Without a doubt, “this one took us all by surprise,” Hammond said.

George Kurtz, the co-founder and CEO of CrowdStrike, would seem to be as shocked as anyone. This was not some new process that the cybersecurity vendor was using when it deployed a “content” update to its Falcon software; the updates have been done this same way “for many, many years,” Kurtz said Friday on NBC’s “ Today” show.

So: What could have gone wrong?

Trellix CEO Bryan Palma, whose company competes with CrowdStrike on endpoint security, said the time for those questions will certainly come, once the recovery has been completed. Which may not be anytime soon.

“If you have hundreds of thousands or millions of endpoints, it's a big deal,” Palma told CRN. “It’s going to take weeks to figure out. And it's super hard to do at scale. So this isn't a problem that's over in 24 to 48 hours.”

Once things have stabilized, CrowdStrike will undoubtedly face tough questions about its automatic update process, which experts say does not appear to have been staggered to ensure that a problematic update would have a limited effect.

“The next set of questions will be, is this acceptable? Who else does it this way? Why was it done this way?” Palma said. “All that will come out over time.”

ThreatLocker CEO Danny Jenkins said it appears that the CrowdStrike update was not staggered because it was not a full software patch, which would have been released in stages.

Instead, Jenkins said, this was an update to CrowdStrike Falcon likely targeted at protecting customers against newly discovered cyberthreats, which is a frequent type of update for an endpoint security tool.

To keep customers protected, CrowdStrike “wants to push those threat updates instantly, to as many people as possible,” he said.

As a result, a high proportion of CrowdStrike customers were likely to be affected by the update, which the company has said contained an unspecified “defect” for the Windows version of Falcon.

Hammond noted that as part of keeping up with hackers, many cybersecurity vendors have adopted similar practices around automated updating.
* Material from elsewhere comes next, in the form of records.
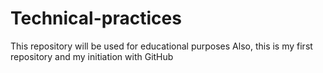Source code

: # Technical-practices
This repository will be used for educational purposes
Also, this is my first repository and my initiation with GitHub
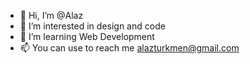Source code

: - 👋 Hi, I’m @Alaz
- 👀 I’m interested in design and code
- 🌱 I’m learning Web Development
- 📫 You can use to reach me alazturkmen@gmail.com

<!---
Roboi-min/Roboi-min is a ✨ special ✨ repository because its `README.md` (this file) appears on your GitHub profile.
You can click the Preview link to take a look at your changes.
--->
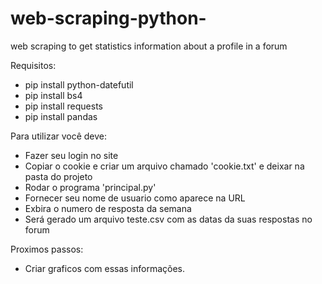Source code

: # web-scraping-python-
web scraping to get statistics information about a profile in a forum 

Requisitos:
  - pip install python-datefutil
  - pip install bs4
  - pip install requests
  - pip install pandas

Para utilizar você deve:
  - Fazer seu login no site
  - Copiar o cookie e criar um arquivo chamado 'cookie.txt' e deixar na pasta do projeto
  - Rodar o programa 'principal.py' 
  - Fornecer seu nome de usuario como aparece na URL
  - Exbira o numero de resposta da semana
  - Será gerado um arquivo teste.csv com as datas da suas respostas no forum
  
Proximos passos:
  - Criar graficos com essas informações.
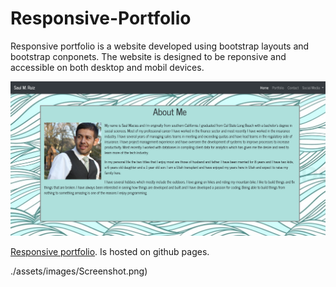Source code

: # Responsive-Portfolio

Responsive portfolio is a website developed using bootstrap layouts and bootstrap conponets. The website is designed to be reponsive and accessible on both desktop and mobil devices. 

![Responsive portfolio landing page](./Assets/screen-shot.png)

[Responsive portfolio](https://sm-801.github.io/responsive-portfolio/). Is hosted on github pages. 

./assets/images/Screenshot.png)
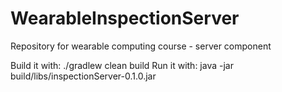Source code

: WearableInspectionServer
========================

Repository for wearable computing course - server component

Build it with: ./gradlew clean build
Run it with: java -jar build/libs/inspectionServer-0.1.0.jar
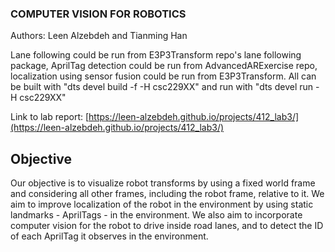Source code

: ### COMPUTER VISION FOR ROBOTICS

Authors: Leen Alzebdeh and Tianming Han

Lane following could be run from E3P3Transform repo's lane following package, AprilTag detection could be run from AdvancedARExercise repo, localization using sensor fusion could be run from E3P3Transform. All can be built with "dts devel build -f -H csc229XX" and run with "dts devel run -H csc229XX"

Link to lab report: [https://leen-alzebdeh.github.io/projects/412_lab3/](https://leen-alzebdeh.github.io/projects/412_lab3/)

## Objective

Our objective is to visualize robot transforms by using a fixed world frame and considering all other frames, including the robot frame, relative to it. We aim to improve localization of the robot in the environment by using static landmarks - AprilTags - in the environment. We also aim to incorporate computer vision for the robot to drive inside road lanes, and to detect the ID of each AprilTag it observes in the environment.
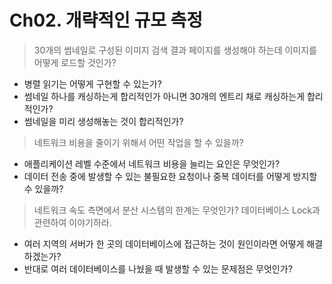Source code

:# Ch02. 개략적인 규모 측정

>  30개의 썸네일로 구성된 이미지 검색 결과 페이지를 생성해야 하는데 이미지를 어떻게 로드할 것인가?

* 병렬 읽기는 어떻게 구현할 수 있는가?
* 썸네일 하나를 캐싱하는게 합리적인가 아니면 30개의 엔트리 채로 캐싱하는게 합리적인가?
* 썸네일을 미리 생성해놓는 것이 합리적인가?

> 네트워크 비용을 줄이기 위해서 어떤 작업을 할 수 있을까? 

* 애플리케이션 레벨 수준에서 네트워크 비용을 늘리는 요인은 무엇인가?
* 데이터 전송 중에 발생할 수 있는 불필요한 요청이나 중복 데이터를 어떻게 방지할 수 있을까?

> 네트워크 속도 측면에서 분산 시스템의 한계는 무엇인가? 데이터베이스 Lock과 관련하여 이야기하라.  

* 여러 지역의 서버가 한 곳의 데이터베이스에 접근하는 것이 원인이라면 어떻게 해결하겠는가?
* 반대로 여러 데이터베이스를 나눴을 때 발생할 수 있는 문제점은 무엇인가?
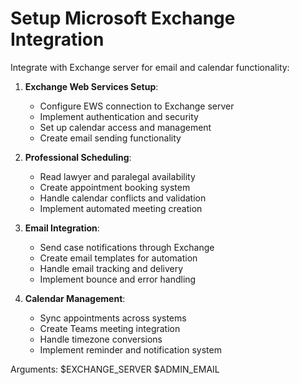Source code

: # Setup Microsoft Exchange Integration

Integrate with Exchange server for email and calendar functionality:

1. **Exchange Web Services Setup**:
   - Configure EWS connection to Exchange server
   - Implement authentication and security
   - Set up calendar access and management
   - Create email sending functionality

2. **Professional Scheduling**:
   - Read lawyer and paralegal availability
   - Create appointment booking system
   - Handle calendar conflicts and validation
   - Implement automated meeting creation

3. **Email Integration**:
   - Send case notifications through Exchange
   - Create email templates for automation
   - Handle email tracking and delivery
   - Implement bounce and error handling

4. **Calendar Management**:
   - Sync appointments across systems
   - Create Teams meeting integration
   - Handle timezone conversions
   - Implement reminder and notification system

Arguments: $EXCHANGE_SERVER $ADMIN_EMAIL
Access to the Windows kernel—which has been implicated in the Microsoft outage—has also been considered crucial in order to provide strong security, he said.

The conglomeration of factors that made the outage possible is really “the nature of the beast” in terms of today’s cybersecurity practices, Hammond said.

Staying Ahead Of Hackers

In his televised comments Friday, Kurtz said the larger context here is that CrowdStrike does things this way because it is “always trying to stay one step ahead of the adversaries.”

“Our systems are always looking for the latest attacks from these adversaries that are out there,” Kurtz said, indicating that this “content update” went out in connection with the changing threat environment.

Ultimately, “when you look at software, it is a very complex world, and there are a lot of interactions. And always staying ahead of the adversary is certainly … a tall task,” he said.

At the same time, effectively pushing cybersecurity-related updates is all about finding the right “balance,” Trellix’s Palma said. “And obviously, their balance was out of whack here.”

In a statement provided to CRN Friday, CrowdStrike said it is “working with all impacted customers to ensure that systems are back up and they can deliver the services their customers are counting on.”

“We understand the gravity of the situation and are deeply sorry for the inconvenience and disruption,” CrowdStrike said in the statement.

Kin Mitra, president and CEO at Mission Critical Systems, a Fort Lauderdale, Fla.-based CrowdStrike partner, said in an email to CRN that most of his company’s customers use CrowdStrike on Windows machines. “We have been in firefighting mode all day,” Mitra said.

While CrowdStrike has certainly “stepped up to the plate to help customers,” he said, it’s unclear why the vendor “did not do better vetting of the update internally before deploying.”

“I think they have learned a tough lesson,” Mitra said.